I am a research engineer in robotics and autonomous systems with a track record of contributions to highly challenging research and engineering projects. In particular, I have expertise and hands-on experience in classical and optimal control systems, path planning and state estimation.
I have recently graduated with a Master's degree in Mechanical Engineering from ETH Zurich, focusing on classical/optimal control systems and state estimation. I performed my master's thesis under Dr. Roland Brockers in the Robotic Aerial Mobility Group at the NASA Jet Propulsion Laboratory, co-supervised by ETH's Autonomous Systems Lab under Prof. Roland Siegwart.
In parallel to my studies, I interned in NASA JPL's Computer Vision Group (2017) and worked as an engineer (2015) and team leader (2016) at AMZ Racing, ETH's world-record-breaking Formula Student Electric team. After graduating, I continued to work as a research assistant in ETH's Autonomous Systems Lab.
I strongly believe that advanced control and planning algorithms, combined with rapid advances in perception and machine learning, will enable the next moonshots of our time, significantly improving the safety and efficiency of many of our daily activities. Yet, the field of robotics is still relatively young, and many hurdles remain to be cleared until fully autonomous systems can be deployed on a large scale with sufficient safety and robustness guarantees. I am excited to help tackle these important challenges.

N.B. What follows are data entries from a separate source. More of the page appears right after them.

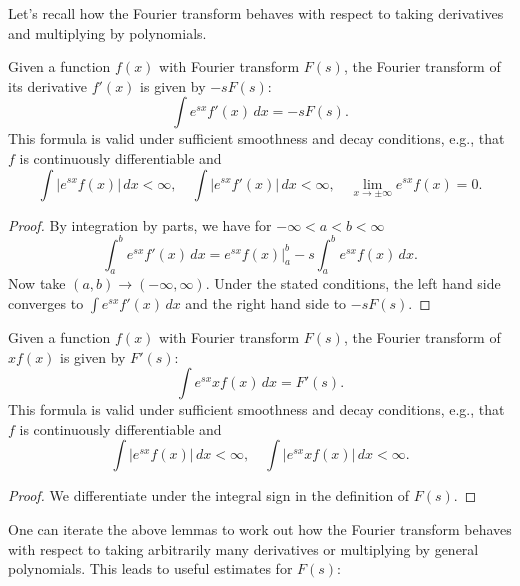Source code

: \documentclass[reqno]{amsart} 
\begin{document}
Let's recall how the Fourier transform behaves with respect to taking derivatives and multiplying by polynomials.
\begin{lemma}\label{lemma:cj4und9jny}
  Given a function $f(x)$ with Fourier transform $F(s)$, the Fourier transform of its derivative $f'(x)$ is given by $-s F(s)$:
  \begin{equation*}
    \int e^{s x} f' (x) \, d x = -s F (s).
  \end{equation*}
  This formula is valid under sufficient smoothness and decay conditions, e.g., that $f$ is continuously differentiable and
  \begin{equation*}
    \int \left\lvert e^{s x } f (x) \right\rvert \, d x  <\infty ,
    \quad 
    \int \left\lvert e^{s x } f ' (x) \right\rvert \, d x < \infty,
    \quad
    \lim_{x \rightarrow \pm \infty} e^{s x} f(x) =0.
  \end{equation*}
\end{lemma}
\begin{proof}
  By integration by parts, we have for $- \infty < a < b < \infty$
  \begin{equation*}
    \int_a^b e^{s x } f ' (x) \, d x =
    e^{s x } f(x) \vert_a^b - s \int_a^b e^{s x } f(x) \, d x.
  \end{equation*}
  Now take $(a,b) \rightarrow (-\infty,\infty)$.  Under the stated conditions, the left hand side converges to $\int e^{s x } f' (x) \, d x$ and the right hand side to $- s F(s)$.
\end{proof}
\begin{lemma}
  Given a function $f(x)$ with Fourier transform $F(s)$, the Fourier transform of $x f(x)$ is given by $F'(s)$:
  \begin{equation*}
    \int e^{s x } x f (x) \, d x = F'(s).
  \end{equation*}
  This formula is valid under sufficient smoothness and decay conditions, e.g., that $f$ is continuously differentiable and
  \begin{equation*}
    \int \left\lvert e^{s x } f (x) \right\rvert \, d x  <\infty ,
    \quad 
    \int \left\lvert e^{s x } x f (x) \right\rvert \, d x < \infty.
  \end{equation*}
\end{lemma}
\begin{proof}
  We differentiate under the integral sign in the definition of $F(s)$.
\end{proof}
One can iterate the above lemmas to work out how the Fourier transform behaves with respect to taking arbitrarily many derivatives or multiplying by general polynomials.  This leads to useful estimates for $F(s)$:
\end{document}
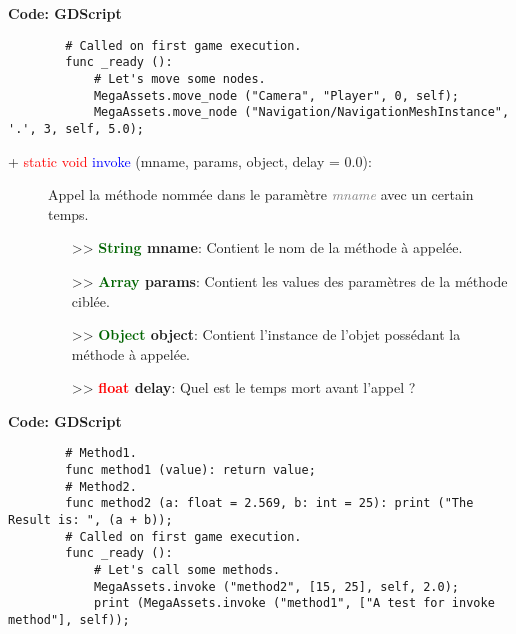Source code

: \documentclass[a4paper, 11pt]{article}
\begin{document}
	\textbf{Code: GDScript}
	\begin{lstlisting}
		# Called on first game execution.
		func _ready ():
			# Let's move some nodes.
			MegaAssets.move_node ("Camera", "Player", 0, self);
			MegaAssets.move_node ("Navigation/NavigationMeshInstance", '.', 3, self, 5.0);
	\end{lstlisting}
	\begin{description}
		\item [+ \textcolor{red}{static void} \textcolor{blue}{invoke} (mname, params, object, delay = 
		0.0):] Appel la méthode nommée dans le paramètre \textit{\textcolor{gray}{mname}} avec un certain 
		temps.
		\begin{itemize}
			\item [>> \textbf{\textcolor{darkgreen}{String} mname}:] Contient le nom de la méthode à 
			appelée.
			\item [>> \textbf{\textcolor{darkgreen}{Array} params}:] Contient les values des paramètres de 
			la méthode ciblée.
			\item [>> \textbf{\textcolor{darkgreen}{Object} object}:] Contient l'instance de l'objet 
			possédant la méthode à appelée.
			\item [>> \textbf{\textcolor{red}{float} delay}:] Quel est le temps mort avant l'appel ?\\
		\end{itemize}
	\end{description}
	\textbf{Code: GDScript}
	\begin{lstlisting}
		# Method1.
		func method1 (value): return value;
		# Method2.
		func method2 (a: float = 2.569, b: int = 25): print ("The Result is: ", (a + b));
		# Called on first game execution.
		func _ready ():
			# Let's call some methods.
			MegaAssets.invoke ("method2", [15, 25], self, 2.0);
			print (MegaAssets.invoke ("method1", ["A test for invoke method"], self));
	\end{lstlisting}
\end{document}
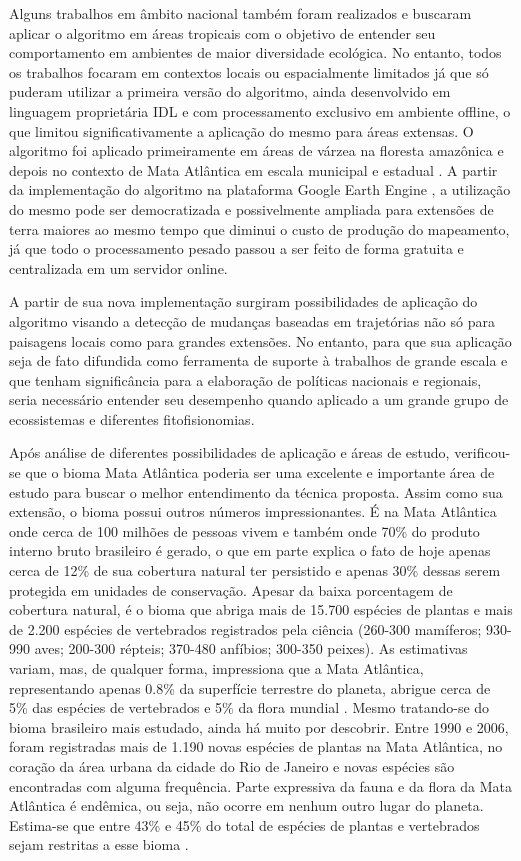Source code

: Alguns trabalhos em âmbito nacional também foram realizados e buscaram aplicar o algoritmo em áreas tropicais com o objetivo de entender seu comportamento em ambientes de maior diversidade ecológica. No entanto, todos os trabalhos focaram em contextos locais ou espacialmente limitados já que só puderam utilizar a primeira versão do algoritmo, ainda desenvolvido em linguagem proprietária IDL e com processamento exclusivo em ambiente offline, o que limitou significativamente a aplicação do mesmo para áreas extensas. O algoritmo foi aplicado primeiramente em áreas de várzea na floresta amazônica \citep{FRAGAL2016} e depois no contexto de Mata Atlântica em escala municipal \citep{Zebende2020} e estadual \citep{Weckmuller2019}. A partir da implementação do algoritmo na plataforma Google Earth Engine \citep{Kennedy2018}, a utilização do mesmo pode ser democratizada e possivelmente ampliada para extensões de terra maiores ao mesmo tempo que diminui o custo de produção do mapeamento, já que todo o processamento pesado passou a ser feito de forma gratuita e centralizada em um servidor online.

A partir de sua nova implementação surgiram possibilidades de aplicação do algoritmo visando a detecção de mudanças baseadas em trajetórias não só para paisagens locais como para grandes extensões. No entanto, para que sua aplicação seja de fato difundida como ferramenta de suporte à trabalhos de grande escala e que tenham significância para a elaboração de políticas nacionais e regionais, seria necessário entender seu desempenho quando aplicado a um grande grupo de ecossistemas e diferentes fitofisionomias.

Após análise de diferentes possibilidades de aplicação e áreas de estudo, verificou-se que o bioma Mata Atlântica poderia ser uma excelente e importante área de estudo para buscar o melhor entendimento da técnica proposta. Assim como sua extensão, o bioma possui outros números impressionantes. É na Mata Atlântica onde cerca de 100 milhões de pessoas vivem e também onde 70\% do produto interno bruto brasileiro é gerado, o que em parte explica o fato de hoje apenas cerca de 12\% de sua cobertura natural ter persistido e apenas 30\% dessas serem protegida em unidades de conservação. Apesar da baixa porcentagem de cobertura natural, é o bioma que abriga mais de 15.700 espécies de plantas e mais de 2.200 espécies de vertebrados registrados pela ciência (260-300 mamíferos; 930-990 aves; 200-300 répteis; 370-480 anfíbios; 300-350 peixes). As estimativas variam, mas, de qualquer forma, impressiona que a Mata Atlântica, representando apenas 0.8\% da superfície terrestre do planeta, abrigue cerca de 5\% das espécies de vertebrados e 5\% da flora mundial \citep{scarano2014}. Mesmo tratando-se do bioma brasileiro mais estudado, ainda há muito por descobrir. Entre 1990 e 2006, foram registradas mais de 1.190 novas espécies de plantas na Mata Atlântica, no coração da área urbana da cidade do Rio de Janeiro e novas espécies são encontradas com alguma frequência. Parte expressiva da fauna e da flora da Mata Atlântica é endêmica, ou seja, não ocorre em nenhum outro lugar do planeta. Estima-se que entre 43\% e 45\% do total de espécies de plantas e vertebrados sejam restritas a esse bioma \citep{scarano2014}.

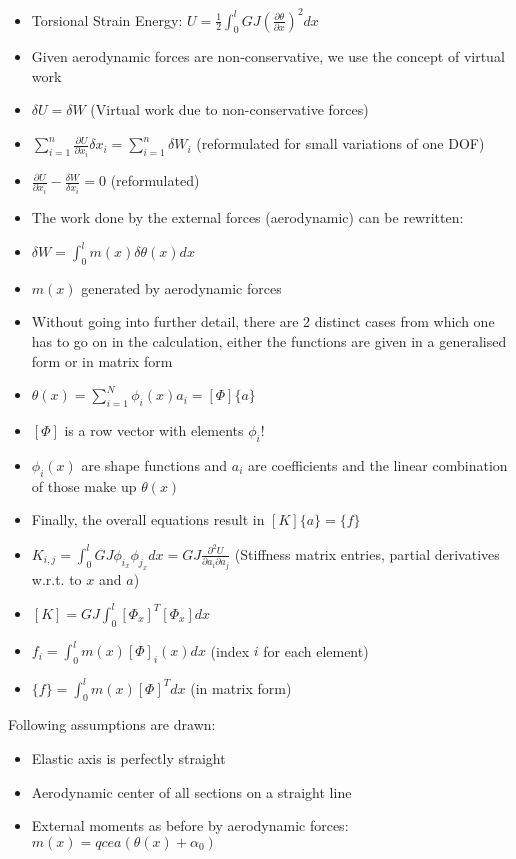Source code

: \documentclass[8pt, landscape, fleqn]{scrartcl}
\begin{document}
\begin{multicols*}{3}
\begin{itemize}
    \item Torsional Strain Energy: $U = \frac{1}{2}\int_0^l GJ (\frac{\partial \theta}{\partial x})^2 dx$
    \item Given aerodynamic forces are non-conservative, we use the concept of virtual work
    \item $\delta U = \delta W$ (Virtual work due to non-conservative forces)
    \item $\sum_{i=1}^n \frac{\partial U}{\partial x_i} \delta x_i = \sum_{i=1}^n \delta W_i$ (reformulated for small variations of one DOF)
    \item $\frac{\partial U}{\partial x_i} - \frac{\delta W}{\delta x_i} = 0$ (reformulated)
    \item The work done by the external forces (aerodynamic) can be rewritten:
    \item $\delta W = \int_0^l m(x) \delta \theta(x) dx$ 
    \item $m(x)$ generated by aerodynamic forces
    \item Without going into further detail, there are 2 distinct cases from which one has to go on in the calculation, either the functions are given in a generalised form or in matrix form
    \item $\theta(x) = \sum_{i=1}^N \phi_i(x)a_i = [\Phi] \{a\}$
    \item $[\Phi]$ is a row vector with elements $\phi_i$!
    \item $\phi_i(x)$ are shape functions and $a_i$ are coefficients and the linear combination of those make up $\theta(x)$
    \item Finally, the overall equations result in $[K] \{a\} = \{f\}$ 
    \item $K_{i,j} = \int_0^l GJ \phi_{i_x} \phi_{j_x} dx = GJ \frac{\partial^2 U}{\partial a_i \partial a_j}$ (Stiffness matrix entries, partial derivatives w.r.t. to $x$ and $a$)
    \item $[K] = GJ \int_0^l [\Phi_x]^T[\Phi_x] dx $
    \item $f_i = \int_0^l m(x) [\Phi]_i(x) dx$ (index $i$ for each element)
    \item $\{f\} = \int_0^l m(x) [\Phi]^T dx$ (in matrix form)
\end{itemize}

Following assumptions are drawn:

\begin{itemize}
    \item Elastic axis is perfectly straight
    \item Aerodynamic center of all sections on a straight line
    \item External moments as before by aerodynamic forces: $m(x) = qcea(\theta(x)+\alpha_0)$
\end{itemize}


\end{multicols*}
\end{document}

In this 6-month master's thesis project I designed, implemented and tested different classical (PID) and optimal (MPC) flight control and state estimation (EKF, UKF) algorithms from scratch, with the goal of improving the position control accuracy of small unmanned aerial vehicles in the presence of strong and dynamic disturbances such as heavy wind gusts or ground effect.
The developed nonlinear model predictive position controller takes into account the disturbance state, estimated online using an Extended Kalman Filter, to consistently achieve a reduction in position control error in heavy winds of up to around 80% compared to common PID controllers currently used in most industrial UAV applications.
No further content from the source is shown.